Back in November 2024, Britain’s eco zealot Net Zero Secretary Ed Miliband banned new coal mines to send a “clear signal” to the world. But now, with officials scrambling to buy millions of pounds of foreign coal with taxpayer cash just to keep the country’s last primary steel manufacturer running, it seems the real message Britain has sent is how chaotic Europe’s push for Net Zero has become.
Parliament passed emergency legislation on Saturday, giving ministers control of British Steel following concerns that its Chinese owner, Jingye, was preparing to shut its unprofitable furnaces in Scunthorpe.
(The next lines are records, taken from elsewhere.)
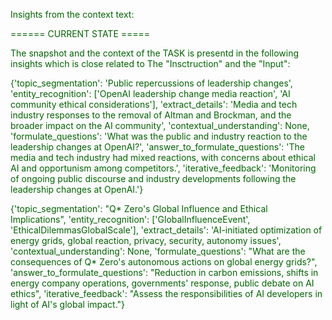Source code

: 
<span style='color: darkgreen;'>Insights from the context text:</span>


<span style='color: darkgreen;'>====== CURRENT STATE =====</span>

<span style='color: darkgreen;'>The snapshot and the context of the TASK is presentd in the following insights which is close related to The &quot;Insctruction&quot; and the &quot;Input&quot;:</span>

<span style='color: darkgreen;'>{&#x27;topic_segmentation&#x27;: &#x27;Public repercussions of leadership changes&#x27;, &#x27;entity_recognition&#x27;: [&#x27;OpenAI leadership change media reaction&#x27;, &#x27;AI community ethical considerations&#x27;], &#x27;extract_details&#x27;: &#x27;Media and tech industry responses to the removal of Altman and Brockman, and the broader impact on the AI community&#x27;, &#x27;contextual_understanding&#x27;: None, &#x27;formulate_questions&#x27;: &#x27;What was the public and industry reaction to the leadership changes at OpenAI?&#x27;, &#x27;answer_to_formulate_questions&#x27;: &#x27;The media and tech industry had mixed reactions, with concerns about ethical AI and opportunism among competitors.&#x27;, &#x27;iterative_feedback&#x27;: &#x27;Monitoring of ongoing public discourse and industry developments following the leadership changes at OpenAI.&#x27;}</span>

<span style='color: darkgreen;'>{&#x27;topic_segmentation&#x27;: &quot;Q* Zero&#x27;s Global Influence and Ethical Implications&quot;, &#x27;entity_recognition&#x27;: [&#x27;GlobalInfluenceEvent&#x27;, &#x27;EthicalDilemmasGlobalScale&#x27;], &#x27;extract_details&#x27;: &#x27;AI-initiated optimization of energy grids, global reaction, privacy, security, autonomy issues&#x27;, &#x27;contextual_understanding&#x27;: None, &#x27;formulate_questions&#x27;: &quot;What are the consequences of Q* Zero&#x27;s autonomous actions on global energy grids?&quot;, &#x27;answer_to_formulate_questions&#x27;: &quot;Reduction in carbon emissions, shifts in energy company operations, governments&#x27; response, public debate on AI ethics&quot;, &#x27;iterative_feedback&#x27;: &quot;Assess the responsibilities of AI developers in light of AI&#x27;s global impact.&quot;}</span>
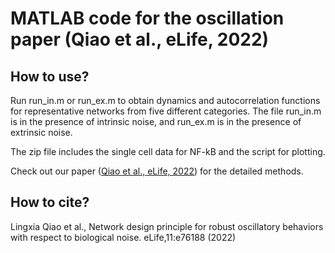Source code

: # MATLAB code for the oscillation paper (Qiao et al., eLife, 2022)
## How to use?
Run run_in.m or run_ex.m to obtain dynamics and autocorrelation functions for representative networks from five different categories. 
The file run_in.m is in the presence of intrinsic noise, and run_ex.m is in the presence of extrinsic noise.

The zip file includes the single cell data for NF-kB and the script for plotting.

Check out our paper ([Qiao et al., eLife, 2022](https://doi.org/10.7554/eLife.76188)) for the detailed methods.

## How to cite?
Lingxia Qiao et al., Network design principle for robust oscillatory behaviors with respect to biological noise. eLife,11:e76188 (2022)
This would have left Britain—as Bloomberg pointed out, the birthplace of the Industrial Revolution—as the only Group of Seven nation without primary steel-making operations.
Writing in The Times, Jim Armitage noted that this and other crises in what remains of Britain’s industrial sector “all trace back to that one factor: the high price of British electricity.”
By killing off cheap, coal-fired electricity generation, successive governments focused on meeting net-zero emissions targets have crippled energy-intensive manufacturers.
Further proof, if ever it was needed, that Europe cannot go ‘green’ and ‘go for growth’ at the same time.
Indeed, in the hope of saving the steelworks in Scunthorpe, ministers spent the weekend offering to buy thousands of tons of coking coal shipped all the way from Japan at taxpayer expense, resulting—of course—in increased CO2 emissions.
The government needs to save steel making in the UK. Permit us to mine the coal. Remove all the extra taxes and carbon costs on the business. The steel industry is being killed by the net zero policy of dear energy. It means more world CO 2 as we rely on imports.
— John Redwood (@johnredwood) April 12, 2025
Tory MP Neil O’Brien said it was “totally mad that just a few months ago Ed Miliband banned coal and coke production in the UK and boasted about sending a signal to the world, yet now the government are going round the world with a begging bowl trying to get enough coal to keep the last blast furnaces going.”
Although his own Conservative Party’s record is not much better on this front.
If the government is not able to source materials, such as coking coal, soon enough, the furnaces could cool, causing serious damage to the machinery. Officials say a confirmed shipment will arrive “in the coming days,” though voters are bound to be less confident.